Tudo Muda o Tempo Todo



(Outubro de 1990 - 5 meses de idade)


( 1 de Outubro de 2009 - 19 anos e 5 meses)

Quando eu ainda não era

Quando eu nasci, provavelmente às voltas das oito horas do dia seis de Maio me faltou o tino acertado dos primeiros elementos e do sétimo. Mas eu era forte. Era manhã, dia de domingo. Fato é que as lembranças aqui narradas são produtos de minha imaginação sempre ativa e de minha suspeita constante dos fatos que aparentemente se escondem nas pequenas coisas da vida, nos pequenos gestos e coisas. Mas continuando....


Era dia de domingo. Chovia e fazia sol na minha vida.Chovia porque romper à luz era custoso, e fazia sol pois ele sempre esteve feito, desde Hélios e Urano e o meu pulo para fora era apenas mais um símbolo para isso tudo. Nasci sob os auspícios de Touro, com Gêmeos ascendente. A minha lua se encontrava em Libra e eu estava lá; talvez eu soubesse disso tudo, mesmo não tendo consciência do significado desses códigos.

A minha vida transitava num sistema de coisas em que eu ainda era passivo,passivo não, reflexivo frente à toda ordem de coisas que me acontecia. De alguma forma eu era o Sol... e agora eu volto à sê-lo, com todo respeito ao Brilhante.

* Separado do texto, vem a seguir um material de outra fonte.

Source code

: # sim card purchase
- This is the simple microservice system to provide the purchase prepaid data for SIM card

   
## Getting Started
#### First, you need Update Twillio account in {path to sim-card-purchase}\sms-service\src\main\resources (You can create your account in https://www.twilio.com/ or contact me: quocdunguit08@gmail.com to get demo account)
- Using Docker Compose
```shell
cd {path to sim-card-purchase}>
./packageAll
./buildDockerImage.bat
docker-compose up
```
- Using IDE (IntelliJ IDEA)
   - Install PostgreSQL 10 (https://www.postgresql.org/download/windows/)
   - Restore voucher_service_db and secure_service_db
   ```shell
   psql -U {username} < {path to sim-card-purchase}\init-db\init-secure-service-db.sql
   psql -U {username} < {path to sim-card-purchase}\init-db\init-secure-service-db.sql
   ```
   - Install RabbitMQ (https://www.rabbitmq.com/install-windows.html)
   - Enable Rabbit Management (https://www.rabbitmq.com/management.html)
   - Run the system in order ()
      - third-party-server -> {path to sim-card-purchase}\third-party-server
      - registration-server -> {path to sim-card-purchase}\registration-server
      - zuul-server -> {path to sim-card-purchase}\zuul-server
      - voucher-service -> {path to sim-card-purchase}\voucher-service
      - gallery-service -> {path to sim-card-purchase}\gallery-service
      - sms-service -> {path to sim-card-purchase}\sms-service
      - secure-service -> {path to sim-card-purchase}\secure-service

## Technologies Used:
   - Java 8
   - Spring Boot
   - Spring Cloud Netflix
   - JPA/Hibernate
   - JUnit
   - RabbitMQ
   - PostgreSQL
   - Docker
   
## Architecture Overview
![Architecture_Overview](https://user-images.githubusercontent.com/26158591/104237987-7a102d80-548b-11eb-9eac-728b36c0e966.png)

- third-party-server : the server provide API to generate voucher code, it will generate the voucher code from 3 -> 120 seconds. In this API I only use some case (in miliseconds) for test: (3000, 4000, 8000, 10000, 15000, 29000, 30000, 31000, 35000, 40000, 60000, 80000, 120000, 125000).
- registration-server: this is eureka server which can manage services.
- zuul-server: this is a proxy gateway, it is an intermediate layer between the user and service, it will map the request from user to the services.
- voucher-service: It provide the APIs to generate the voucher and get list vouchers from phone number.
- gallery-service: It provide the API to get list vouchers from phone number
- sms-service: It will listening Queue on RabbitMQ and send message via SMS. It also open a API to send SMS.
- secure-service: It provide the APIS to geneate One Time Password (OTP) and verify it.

Nessa época, é preciso que se diga, eu ainda não era eu. Antes seria José Artur de Lima e Oliveira; mas quis a vida que eu não fosse essa coisa toda. E meu pai, num surto de inspiração e ousadia furtiva, para tristeza de minha mãe, deu-me de imediato em cartório o nome de Thiago de Lima Oliveira. Nome estranho esse, apesar de comum. É nome de toda gente. Depois de certo tempo descobri que eram nomes de judeus novos. Famílias de judeus da parte ocidental da Europa que correntes da Inquisição acabaram mudando-se para Portugal e para salvarem suas vidas precisaram abdicar de sua fé, e converterem-se ao cristianismo. Isso, apesar de não me ser inato, influenciou minha forma de ver o mundo e de estar nele.

Tive vários nomes... alguns dados, outros roubados, outros que eu mesmo me dei, por necessidade ou merecimento. Fato é que hoje eu volto a ser o sol, e me digo Heliodoros, a dádiva do Sol, e cá estou a resgatar minhas pérolas nesse vasto e transbordante mar que transcende viver e existir, e mesmo assim compreende-os em si.